Source texts of formatted documents
....................

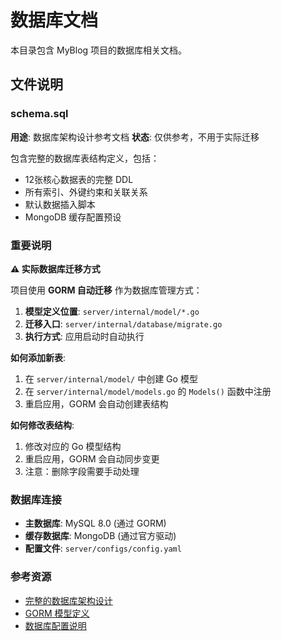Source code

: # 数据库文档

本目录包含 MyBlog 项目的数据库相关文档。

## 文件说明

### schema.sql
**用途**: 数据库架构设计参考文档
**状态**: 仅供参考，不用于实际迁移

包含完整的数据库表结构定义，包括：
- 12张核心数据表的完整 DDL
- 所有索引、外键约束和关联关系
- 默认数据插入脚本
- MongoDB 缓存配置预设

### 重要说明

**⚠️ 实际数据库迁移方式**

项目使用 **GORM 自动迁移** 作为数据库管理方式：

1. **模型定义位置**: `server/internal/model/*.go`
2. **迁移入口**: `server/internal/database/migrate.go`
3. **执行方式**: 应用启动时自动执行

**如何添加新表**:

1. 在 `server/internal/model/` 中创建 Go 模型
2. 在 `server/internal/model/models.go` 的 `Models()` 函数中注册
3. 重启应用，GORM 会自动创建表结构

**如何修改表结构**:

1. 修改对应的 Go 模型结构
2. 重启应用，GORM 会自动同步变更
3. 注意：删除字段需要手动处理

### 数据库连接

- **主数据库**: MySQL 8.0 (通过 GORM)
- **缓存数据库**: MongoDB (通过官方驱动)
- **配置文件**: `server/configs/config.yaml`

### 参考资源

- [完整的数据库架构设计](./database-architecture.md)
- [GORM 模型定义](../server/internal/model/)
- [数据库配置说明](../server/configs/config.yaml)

....................

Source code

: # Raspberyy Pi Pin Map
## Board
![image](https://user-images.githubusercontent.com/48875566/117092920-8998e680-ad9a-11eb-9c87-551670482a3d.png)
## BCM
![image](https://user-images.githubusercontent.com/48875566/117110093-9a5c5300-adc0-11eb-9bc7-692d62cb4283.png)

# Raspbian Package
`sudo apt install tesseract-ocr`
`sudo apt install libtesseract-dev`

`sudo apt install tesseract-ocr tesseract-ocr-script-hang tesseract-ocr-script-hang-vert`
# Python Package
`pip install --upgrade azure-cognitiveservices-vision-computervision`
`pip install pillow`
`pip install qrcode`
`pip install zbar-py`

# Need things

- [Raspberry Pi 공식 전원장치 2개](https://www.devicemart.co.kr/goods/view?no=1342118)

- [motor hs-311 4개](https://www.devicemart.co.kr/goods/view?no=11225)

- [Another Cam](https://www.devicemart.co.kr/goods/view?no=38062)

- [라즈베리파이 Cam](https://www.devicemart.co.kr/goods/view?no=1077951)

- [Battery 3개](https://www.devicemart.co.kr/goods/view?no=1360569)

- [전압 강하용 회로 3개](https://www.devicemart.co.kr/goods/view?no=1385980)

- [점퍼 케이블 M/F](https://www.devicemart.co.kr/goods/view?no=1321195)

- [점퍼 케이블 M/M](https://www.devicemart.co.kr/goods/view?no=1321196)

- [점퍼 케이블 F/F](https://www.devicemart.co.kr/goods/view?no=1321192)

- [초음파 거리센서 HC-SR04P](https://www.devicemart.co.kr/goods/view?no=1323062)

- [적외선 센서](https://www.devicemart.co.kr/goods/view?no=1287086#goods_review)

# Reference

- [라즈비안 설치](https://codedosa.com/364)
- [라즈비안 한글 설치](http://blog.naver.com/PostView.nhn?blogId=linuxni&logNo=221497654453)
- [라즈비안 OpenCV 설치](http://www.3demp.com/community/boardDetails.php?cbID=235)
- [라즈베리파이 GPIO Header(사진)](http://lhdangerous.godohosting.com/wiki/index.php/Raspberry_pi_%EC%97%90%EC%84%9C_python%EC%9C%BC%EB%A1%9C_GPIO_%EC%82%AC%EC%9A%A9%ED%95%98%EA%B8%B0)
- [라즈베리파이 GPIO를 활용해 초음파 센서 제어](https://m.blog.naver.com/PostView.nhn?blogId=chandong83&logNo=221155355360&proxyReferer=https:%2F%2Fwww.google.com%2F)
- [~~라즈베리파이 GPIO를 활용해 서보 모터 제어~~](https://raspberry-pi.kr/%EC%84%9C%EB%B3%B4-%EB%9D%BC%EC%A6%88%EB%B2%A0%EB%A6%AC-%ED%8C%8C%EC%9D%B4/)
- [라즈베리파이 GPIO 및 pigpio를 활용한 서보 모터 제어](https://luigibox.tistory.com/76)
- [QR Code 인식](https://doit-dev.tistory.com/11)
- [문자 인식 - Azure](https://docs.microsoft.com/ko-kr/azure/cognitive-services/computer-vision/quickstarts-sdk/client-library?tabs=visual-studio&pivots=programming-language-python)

....................

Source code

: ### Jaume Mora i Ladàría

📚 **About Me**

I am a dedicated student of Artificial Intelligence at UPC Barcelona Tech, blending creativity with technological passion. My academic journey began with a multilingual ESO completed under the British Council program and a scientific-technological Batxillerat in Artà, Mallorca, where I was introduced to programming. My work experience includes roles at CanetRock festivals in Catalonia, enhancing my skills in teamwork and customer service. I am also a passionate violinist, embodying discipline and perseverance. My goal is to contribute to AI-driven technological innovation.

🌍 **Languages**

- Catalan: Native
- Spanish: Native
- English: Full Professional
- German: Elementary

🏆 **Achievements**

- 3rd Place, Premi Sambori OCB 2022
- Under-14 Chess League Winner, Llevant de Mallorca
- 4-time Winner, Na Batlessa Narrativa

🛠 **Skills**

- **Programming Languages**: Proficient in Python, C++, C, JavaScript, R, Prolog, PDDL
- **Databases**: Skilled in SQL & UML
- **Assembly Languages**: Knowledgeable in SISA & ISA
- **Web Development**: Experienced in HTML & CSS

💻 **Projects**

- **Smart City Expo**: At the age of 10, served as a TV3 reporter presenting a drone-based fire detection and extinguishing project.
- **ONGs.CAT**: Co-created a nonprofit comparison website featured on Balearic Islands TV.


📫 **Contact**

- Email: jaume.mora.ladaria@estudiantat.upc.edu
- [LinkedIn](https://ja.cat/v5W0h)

....................

** Exercise **
Only the number should be given: how many lines in the entries above contain the string "user"?

** The answer **
2